For transport: stdio you provide the full argv of the stdio MCP server in spec.stdio.command. The operator injects a pinned bridge (ghcr.io/language-operator/mcp-bridge:latest) that bundles Node and Python+uv, so both npx and uvx commands work without a custom image:

spec:
  transport: stdio
  port: 8080
  stdio:
    command:
      - npx
      - -y
      - "@upstash/context7-mcp"

The bridge keeps one long-lived child process — there is no per-request spawn. Writable scratch volumes (HOME and /tmp) are injected automatically so npm/uv caches work even with readOnlyRootFilesystem.

Deploying a tool

A LanguageTool is self-contained. You provide an image (or a stdio command); the operator creates the Deployment and Service:

apiVersion: langop.io/v1alpha1
kind: LanguageTool
metadata:
  name: mem0-memory
  namespace: language-operator-myapp
spec:
  image: myregistry/mem0-mcp:latest
  port: 8080

That's enough to get a running tool with an in-cluster endpoint at http://mem0-memory.language-operator-myapp.svc.cluster.local:8080.
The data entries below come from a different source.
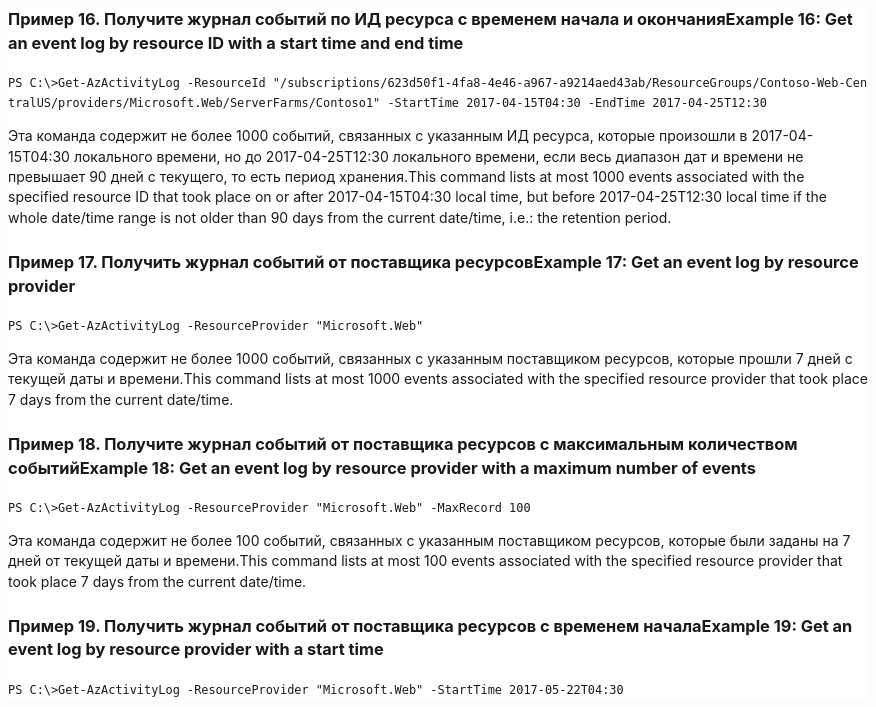 ### <span data-ttu-id="312fb-147">Пример 16. Получите журнал событий по ИД ресурса с временем начала и окончания</span><span class="sxs-lookup"><span data-stu-id="312fb-147">Example 16: Get an event log by resource ID with a start time and end time</span></span>
```
PS C:\>Get-AzActivityLog -ResourceId "/subscriptions/623d50f1-4fa8-4e46-a967-a9214aed43ab/ResourceGroups/Contoso-Web-CentralUS/providers/Microsoft.Web/ServerFarms/Contoso1" -StartTime 2017-04-15T04:30 -EndTime 2017-04-25T12:30
```

<span data-ttu-id="312fb-148">Эта команда содержит не более 1000 событий, связанных с указанным ИД ресурса, которые произошли в 2017-04-15T04:30 локального времени, но до 2017-04-25T12:30 локального времени, если весь диапазон дат и времени не превышает 90 дней с текущего, то есть период хранения.</span><span class="sxs-lookup"><span data-stu-id="312fb-148">This command lists at most 1000 events associated with the specified resource ID that took place on or after 2017-04-15T04:30 local time, but before 2017-04-25T12:30 local time if the whole date/time range is not older than 90 days from the current date/time, i.e.: the retention period.</span></span>

### <span data-ttu-id="312fb-149">Пример 17. Получить журнал событий от поставщика ресурсов</span><span class="sxs-lookup"><span data-stu-id="312fb-149">Example 17: Get an event log by resource provider</span></span>
```
PS C:\>Get-AzActivityLog -ResourceProvider "Microsoft.Web"
```

<span data-ttu-id="312fb-150">Эта команда содержит не более 1000 событий, связанных с указанным поставщиком ресурсов, которые прошли 7 дней с текущей даты и времени.</span><span class="sxs-lookup"><span data-stu-id="312fb-150">This command lists at most 1000 events associated with the specified resource provider that took place 7 days from the current date/time.</span></span>

### <span data-ttu-id="312fb-151">Пример 18. Получите журнал событий от поставщика ресурсов с максимальным количеством событий</span><span class="sxs-lookup"><span data-stu-id="312fb-151">Example 18: Get an event log by resource provider with a maximum number of events</span></span>
```
PS C:\>Get-AzActivityLog -ResourceProvider "Microsoft.Web" -MaxRecord 100
```

<span data-ttu-id="312fb-152">Эта команда содержит не более 100 событий, связанных с указанным поставщиком ресурсов, которые были заданы на 7 дней от текущей даты и времени.</span><span class="sxs-lookup"><span data-stu-id="312fb-152">This command lists at most 100 events associated with the specified resource provider that took place 7 days from the current date/time.</span></span>

### <span data-ttu-id="312fb-153">Пример 19. Получить журнал событий от поставщика ресурсов с временем начала</span><span class="sxs-lookup"><span data-stu-id="312fb-153">Example 19: Get an event log by resource provider with a start time</span></span>
```
PS C:\>Get-AzActivityLog -ResourceProvider "Microsoft.Web" -StartTime 2017-05-22T04:30
```
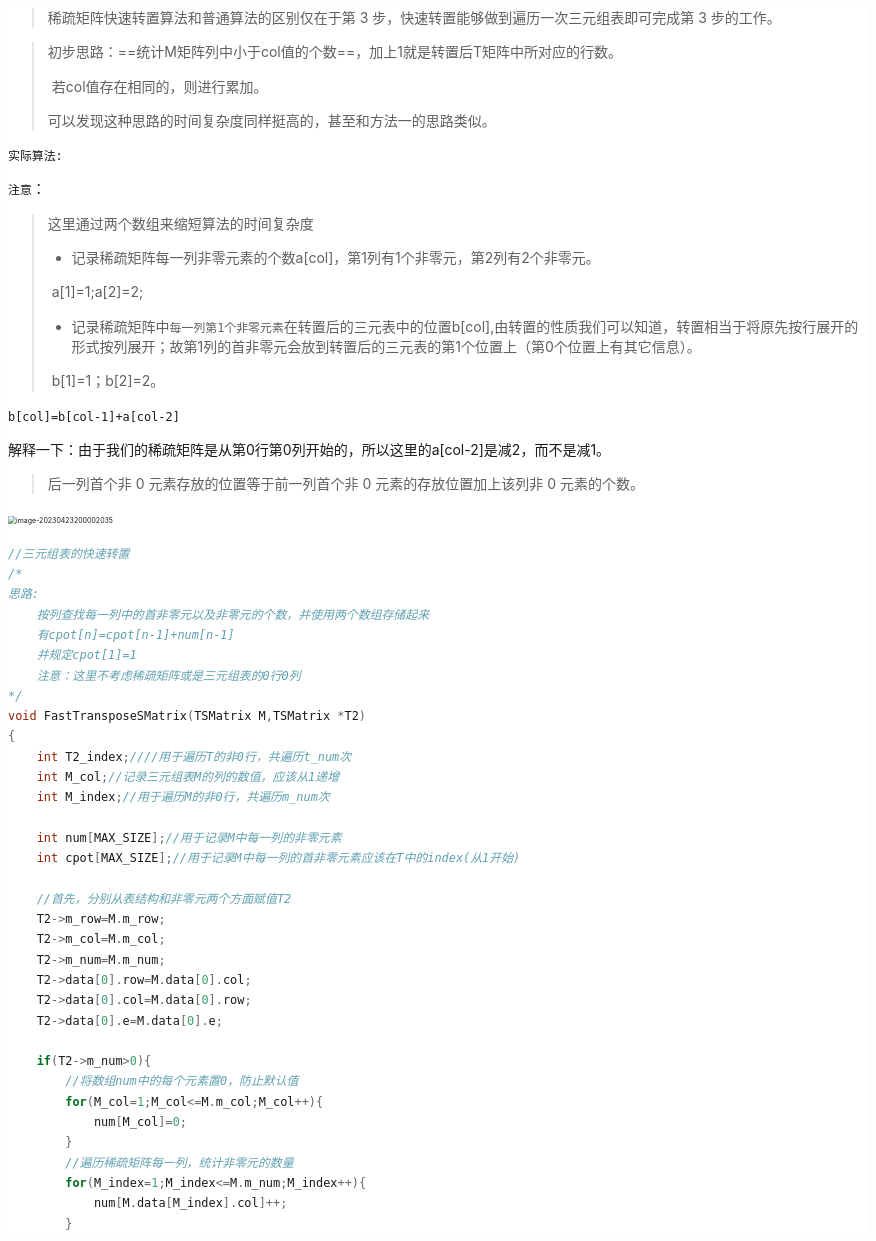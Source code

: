 > 稀疏矩阵快速转置算法和普通算法的区别仅在于第 3 步，快速转置能够做到遍历一次三元组表即可完成第 3 步的工作。

> 初步思路：==统计M矩阵列中小于col值的个数==，加上1就是转置后T矩阵中所对应的行数。
>
> ​					若col值存在相同的，则进行累加。 
>
> 可以发现这种思路的时间复杂度同样挺高的，甚至和方法一的思路类似。

`实际算法:`

`注意`：

> 这里通过两个数组来缩短算法的时间复杂度
>
> - 记录稀疏矩阵每一列非零元素的个数a[col]，第1列有1个非零元，第2列有2个非零元。
>
> ​		a[1]=1;a[2]=2;
>
> - 记录稀疏矩阵中`每一列第1个非零元素`在转置后的三元表中的位置b[col],由转置的性质我们可以知道，转置相当于将原先按行展开的形式按列展开；故第1列的首非零元会放到转置后的三元表的第1个位置上（第0个位置上有其它信息）。
>
> ​        b[1]=1；b[2]=2。

`b[col]=b[col-1]+a[col-2]`

解释一下：由于我们的稀疏矩阵是从第0行第0列开始的，所以这里的a[col-2]是减2，而不是减1。

> 后一列首个非 0 元素存放的位置等于前一列首个非 0 元素的存放位置加上该列非 0 元素的个数。

<img src="https://haobin-001.oss-cn-hangzhou.aliyuncs.com/imgs-for-typora/image-20230423200002035.png?x-oss-process=image/auto-orient,1/quality,q_90/watermark,text_56iL5bqP5ZGY5aW95Yaw,type_ZmFuZ3poZW5na2FpdGk,color_fef6f0,size_30,shadow_100,g_se,x_10,y_10" alt="image-20230423200002035" style="zoom:50%;" />



```c
//三元组表的快速转置
/*
思路:
    按列查找每一列中的首非零元以及非零元的个数，并使用两个数组存储起来
    有cpot[n]=cpot[n-1]+num[n-1]
    并规定cpot[1]=1
    注意：这里不考虑稀疏矩阵或是三元组表的0行0列
*/
void FastTransposeSMatrix(TSMatrix M,TSMatrix *T2)
{
    int T2_index;////用于遍历T的非0行，共遍历t_num次
    int M_col;//记录三元组表M的列的数值，应该从1递增
    int M_index;//用于遍历M的非0行，共遍历m_num次

    int num[MAX_SIZE];//用于记录M中每一列的非零元素
    int cpot[MAX_SIZE];//用于记录M中每一列的首非零元素应该在T中的index(从1开始)

    //首先，分别从表结构和非零元两个方面赋值T2
    T2->m_row=M.m_row;
    T2->m_col=M.m_col;
    T2->m_num=M.m_num;
    T2->data[0].row=M.data[0].col;
    T2->data[0].col=M.data[0].row;
    T2->data[0].e=M.data[0].e;

    if(T2->m_num>0){
        //将数组num中的每个元素置0，防止默认值
        for(M_col=1;M_col<=M.m_col;M_col++){
            num[M_col]=0;
        }
        //遍历稀疏矩阵每一列，统计非零元的数量
        for(M_index=1;M_index<=M.m_num;M_index++){
            num[M.data[M_index].col]++;
        }
```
The deploymentMode field controls whether the tool runs as a shared service (default) or as a sidecar inside each agent pod:

  • service — one Deployment shared across all agents that reference the tool. Good for stateless tools.
  • sidecar — injected into each agent pod. Gets access to the agent's workspace volume. Good for tools that need per-agent state.

MCP protocol

The tool must implement MCP on the port defined in spec.port. The operator calls two methods: tools/list for schema discovery, and agents call tools/call at runtime.

Tool listing

POST /mcp
Content-Type: application/json
Accept: application/json, text/event-stream

{"jsonrpc": "2.0", "id": 1, "method": "tools/list", "params": {}}
{
  "jsonrpc": "2.0",
  "id": 1,
  "result": {
    "tools": [
      {
        "name": "remember",
        "description": "Store information in long-term memory",
        "inputSchema": {
          "type": "object",
          "properties": {
            "content": { "type": "string", "description": "Information to remember" },
            "tags": { "type": "array", "items": { "type": "string" } }
          },
          "required": ["content"]
        }
      }
    ]
  }
}

Tool invocation

POST /mcp
Content-Type: application/json
Accept: application/json, text/event-stream

{
  "jsonrpc": "2.0",
  "id": 2,
  "method": "tools/call",
  "params": {
    "name": "remember",
    "arguments": { "content": "User prefers metric units", "tags": ["preferences"] }
  }
}
{
  "jsonrpc": "2.0",
  "id": 2,
  "result": {
    "content": [{ "type": "text", "text": "Stored successfully." }]
  }
}

Health check

The operator uses GET /health to determine when the tool is ready before attempting schema discovery:

{ "status": "ok" }

Error responses

Tool errors should use MCP error format rather than HTTP error status codes:

{
  "jsonrpc": "2.0",
  "id": 2,
  "error": {
    "code": -32603,
    "message": "Memory store unavailable",
    "data": { "reason": "connection refused" }
  }
}
Code Meaning
-32700 Parse error
-32600 Invalid request
-32601 Method not found
-32602 Invalid params
-32603 Internal error

How agents receive tool endpoints

The operator writes each tool's endpoint into the referencing agent's /etc/agent/config.yaml under the tools: key:

tools:
  mem0-memory:
    endpoint: http://mem0-memory.language-operator-myapp.svc.cluster.local:8080/mcp
    protocol: mcp

Runtime adapters (like openclaw-adapter and opencode-adapter) read this file and translate it into their runtime's native tool configuration before the agent starts.

Checklist

For transport: streamable-http or transport: sse, the tool image must:

  • [ ] Implement MCP JSON-RPC at the port defined in spec.port
  • [ ] Respond to tools/list with all available tools and their input schemas
  • [ ] Respond to tools/call with the result of invoking the named tool
  • [ ] Expose GET /health returning 200 OK with {"status":"ok"} when ready
  • [ ] Return MCP error objects for failures, not HTTP error status codes

For transport: stdio, the operator-injected bridge handles all of the above — the stdio command only needs to speak the MCP stdio transport.